Rezension

Naturwissenschaftlicher Thriller

Das Einstein Enigma - J. R. Dos Santos

Das Einstein Enigma
von J. R. Dos Santos

Bewertet mit 4 Sternen

          Der Portugiese Tomás Noronha, Historiker und Kryptanalyst von Beruf, wird während eines beruflichen Aufenthalts in Kairo von der äußerst hübschen und anziehenden Iranerin Ariana angesprochen. Sie unterbreitet ihm ein Angebot der iranischen Regierung. Diese möchte nämlich das Tomás ein bisher unveröffentlichtes Dokument von Albert Einstein übersetzt. Doch nicht nur die Iraner, sondern auch das CIA haben Interesse an dem Dokument, das angeblich die Bauanleitung für eine einfache und kostengünstige Atombombe enthalten soll. Tomás steht auf einmal zwischen den Fronten und vor der Frage wem er noch trauen kann, während er versucht das geheimnisvolle Dokument zu entschlüsseln.

Auf den ersten Blick erscheint "Das Einstein Enigma" wie ein klassischer Agententhriller im Stile von Dan Brown. Doch bereits nach wenigen Seiten merkt der Leser, dass sich hier um viel mehr als das handelt. Autor J.R. Dos Santos lässt seinen Protagonisten in die Tiefen der Physik eintauchen und nimmt den Leser mit. Doch nicht nur die Physik spielt eine große Rolle, sondern auch Mathematik, Thermodynamik, Religion und Spiritualität. All diese Dinge werden zu einem äußerst ansprechenden Roman verknüpft, der phasenweise allerdings etwas langatmig wirkt. So kommt Tomás  wie auch der Leser in den Genuß von Grundlagenvorlesungen aus den verschiedensten Bereichen und wird Schritt für Schritt in die Materie eingeführt. Vorwissen braucht man hierbei wenig mitzubringen, normales Schulwissen genügt auf jeden Fall, da der Autor die wissenschaftlichen Grundlagen sehr ausführlich und vor allem auch anschaulich erklärt. Wer allerdings mit diesen Themen überhaupt nichts anfangen kann, sollte besser die Finger von dem Buch lassen.

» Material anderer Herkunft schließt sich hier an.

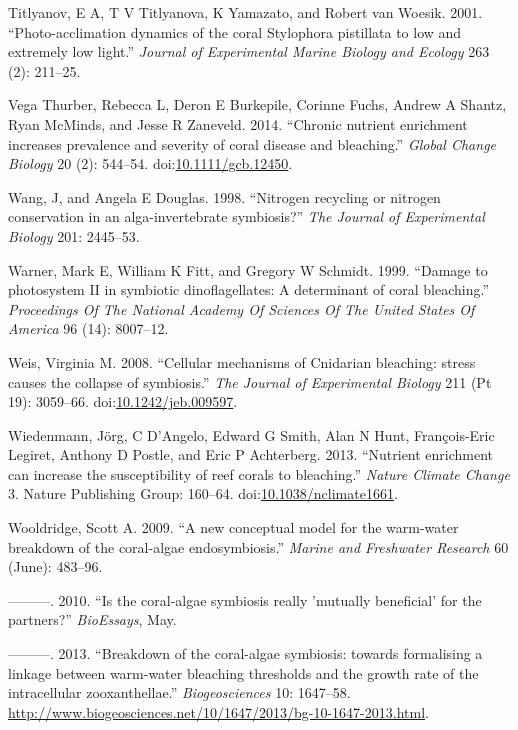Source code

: \documentclass[]{elsarticle} %
\begin{document}
\hypertarget{ref-Titlyanov:2001p3631}{}
Titlyanov, E A, T V Titlyanova, K Yamazato, and Robert van Woesik. 2001.
``Photo-acclimation dynamics of the coral Stylophora pistillata to low
and extremely low light.'' \emph{Journal of Experimental Marine Biology
and Ecology} 263 (2): 211--25.

\hypertarget{ref-VegaThurber:2014hk}{}
Vega Thurber, Rebecca L, Deron E Burkepile, Corinne Fuchs, Andrew A
Shantz, Ryan McMinds, and Jesse R Zaneveld. 2014. ``Chronic nutrient
enrichment increases prevalence and severity of coral disease and
bleaching.'' \emph{Global Change Biology} 20 (2): 544--54.
doi:\href{https://doi.org/10.1111/gcb.12450}{10.1111/gcb.12450}.

\hypertarget{ref-Wang:1998p128}{}
Wang, J, and Angela E Douglas. 1998. ``Nitrogen recycling or nitrogen
conservation in an alga-invertebrate symbiosis?'' \emph{The Journal of
Experimental Biology} 201: 2445--53.

\hypertarget{ref-Warner:1999p4239}{}
Warner, Mark E, William K Fitt, and Gregory W Schmidt. 1999. ``Damage to
photosystem II in symbiotic dinoflagellates: A determinant of coral
bleaching.'' \emph{Proceedings Of The National Academy Of Sciences Of
The United States Of America} 96 (14): 8007--12.

\hypertarget{ref-Weis:2008p944}{}
Weis, Virginia M. 2008. ``Cellular mechanisms of Cnidarian bleaching:
stress causes the collapse of symbiosis.'' \emph{The Journal of
Experimental Biology} 211 (Pt 19): 3059--66.
doi:\href{https://doi.org/10.1242/jeb.009597}{10.1242/jeb.009597}.

\hypertarget{ref-Wiedenmann:2013bn}{}
Wiedenmann, Jörg, C D'Angelo, Edward G Smith, Alan N Hunt, François-Eric
Legiret, Anthony D Postle, and Eric P Achterberg. 2013. ``Nutrient
enrichment can increase the susceptibility of reef corals to
bleaching.'' \emph{Nature Climate Change} 3. Nature Publishing Group:
160--64.
doi:\href{https://doi.org/10.1038/nclimate1661}{10.1038/nclimate1661}.

\hypertarget{ref-Wooldridge:2009p7807}{}
Wooldridge, Scott A. 2009. ``A new conceptual model for the warm-water
breakdown of the coral-algae endosymbiosis.'' \emph{Marine and
Freshwater Research} 60 (June): 483--96.

\hypertarget{ref-Wooldridge:2010p7809}{}
---------. 2010. ``Is the coral-algae symbiosis really 'mutually
beneficial' for the partners?'' \emph{BioEssays}, May.

\hypertarget{ref-Wooldridge:2013tj}{}
---------. 2013. ``Breakdown of the coral-algae symbiosis: towards
formalising a linkage between warm-water bleaching thresholds and the
growth rate of the intracellular zooxanthellae.'' \emph{Biogeosciences}
10: 1647--58.
\url{http://www.biogeosciences.net/10/1647/2013/bg-10-1647-2013.html}.
\end{document}
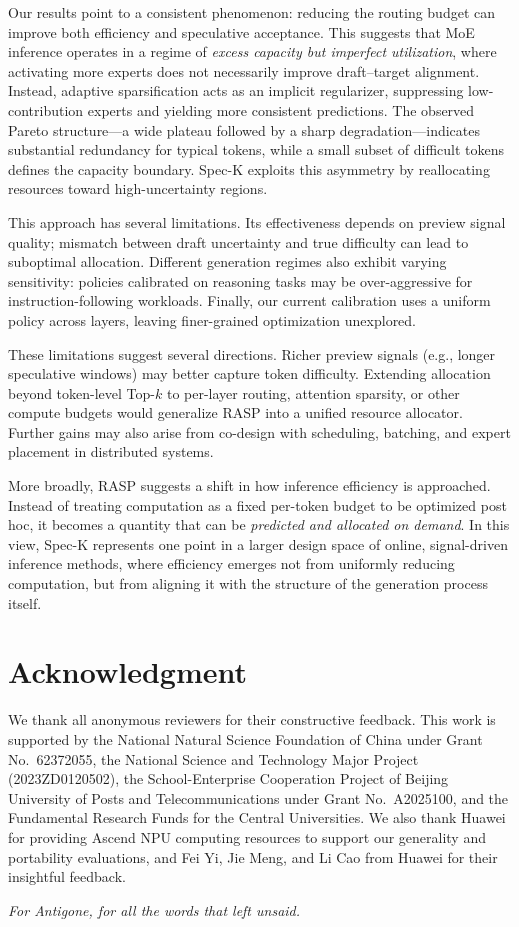 \documentclass[conference]{IEEEtran}
\theoremstyle{definition} %
\begin{document}
Our results point to a consistent phenomenon: reducing the routing budget can improve both efficiency and speculative acceptance. This suggests that MoE inference operates in a regime of \emph{excess capacity but imperfect utilization}, where activating more experts does not necessarily improve draft--target alignment. Instead, adaptive sparsification acts as an implicit regularizer, suppressing low-contribution experts and yielding more consistent predictions. The observed Pareto structure---a wide plateau followed by a sharp degradation---indicates substantial redundancy for typical tokens, while a small subset of difficult tokens defines the capacity boundary. Spec-K exploits this asymmetry by reallocating resources toward high-uncertainty regions.

This approach has several limitations. Its effectiveness depends on preview signal quality; mismatch between draft uncertainty and true difficulty can lead to suboptimal allocation. Different generation regimes also exhibit varying sensitivity: policies calibrated on reasoning tasks may be over-aggressive for instruction-following workloads. Finally, our current calibration uses a uniform policy across layers, leaving finer-grained optimization unexplored.

These limitations suggest several directions. Richer preview signals (e.g., longer speculative windows) may better capture token difficulty. Extending allocation beyond token-level Top-$k$ to per-layer routing, attention sparsity, or other compute budgets would generalize RASP into a unified resource allocator. Further gains may also arise from co-design with scheduling, batching, and expert placement in distributed systems.

More broadly, RASP suggests a shift in how inference efficiency is approached. Instead of treating computation as a fixed per-token budget to be optimized post hoc, it becomes a quantity that can be \emph{predicted and allocated on demand}. In this view, Spec-K represents one point in a larger design space of online, signal-driven inference methods, where efficiency emerges not from uniformly reducing computation, but from aligning it with the structure of the generation process itself.

\section*{Acknowledgment}
We thank all anonymous reviewers for their constructive feedback. This work is supported by the National Natural Science Foundation of China under Grant No.~62372055, the National Science and Technology Major Project (2023ZD0120502), the School-Enterprise Cooperation Project of Beijing University of Posts and Telecommunications under Grant No.~A2025100, and the Fundamental Research Funds for the Central Universities. We also thank Huawei for providing Ascend NPU computing resources to support our generality and portability evaluations, and Fei Yi, Jie Meng, and Li Cao from Huawei for their insightful feedback.

\emph{For Antigone, for all the words that left unsaid.}




\end{document}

Besonders hervorheben möchte ich hierbei die Fähigkeit des Autors naturwissenschaftliche Grundgesetze und Theorien mit der Religion und dem fiktionalen zu verbinden. Alle von ihm gezogenen Schlußfolgerungen sind sehr gut nachvollziehbar und es fällt auf den ersten Blick schwer zu erkennen, wo die Tatsachen aufhören und die Fiktion beginnt.
Durch den starken wissenschaftlichen Bezug und der intensiven Beschäftigung mit den Naturwissenschaften innerhalb dieses Romans bleibt wie befürchtet die Spannungskurve ein wenig auf der Strecke. Über weite Strecken ähnelt der Roman eher einem Einführungskurs in die Naturwissenschaften als einem Thriller. Mich persönlich hat dies allerdings nicht gestört, da ich die Abhandlungen als äußerst interessant und lehrreich empfunden habe. Dies soll aber nicht heißen, dass der Roman über weite Strecken langweilig wird. Die klassische Thriller-Spannungskurve flacht zwar immer wieder ab, der Autor schafft es aber jedes Mal wieder sie aufs Neue zu beleben. 

Neben den beiden bereits angesprochenen Handlungsschwerpunkten gibt es auch noch einen weiteren und der betrifft das Privatleben von Kryptanalyst Tomás. Auch diesen Strang bindet der Autor sehr gut in die Gesamtgeschichte ein und dient vor allem auch dazu dem Protagonisten etwas mehr Tiefe und Menschlichkeit zu geben. Die anderen Hauptpersonen, vorallem die Herren des CIA bleiben dafür eher große Unbekannte. Man erfährt von ihnen nur das für die Handlung notwendige und daher bleiben sie bis zum Schluß eher zweidimensionale Charaktere.

Die Erzählweise des Autors passt sehr gut zu dem Buch und gibt dem Ganzen meiner Meinung nach noch einen Funken mehr Authentizität. Gerade die Gespräche von Tomas mit einigen Universitätsprofessoren wurden sehr gut dargestellt. Obwohl es sich eigentlich um Dialoge handelt, hat man während des Lesens das Gefühl einem Monolog zu lauschen. Ein durchaus typisches Verhalten eines Professors der einem Uneingeweihten seine Materie erklärt. 

J.R. Dos Santos schafft den doch sehr schwierigen Spagat zwischen einem ansprechenden Thriller und einer anspruchsvollen Lektüre. "Das Einstein Enigma" ist nicht unbedingt ein Buch das man einfach so nebenbei lesen sollte, dafür sind manche Themen einfach zu komplex. Für naturwissenschaftlich Interessierte aber eine sehr gute Lektüre, die auf jeden Fall die Neugier für den Nachfolgeband, der im März 2018 erscheinen soll, macht.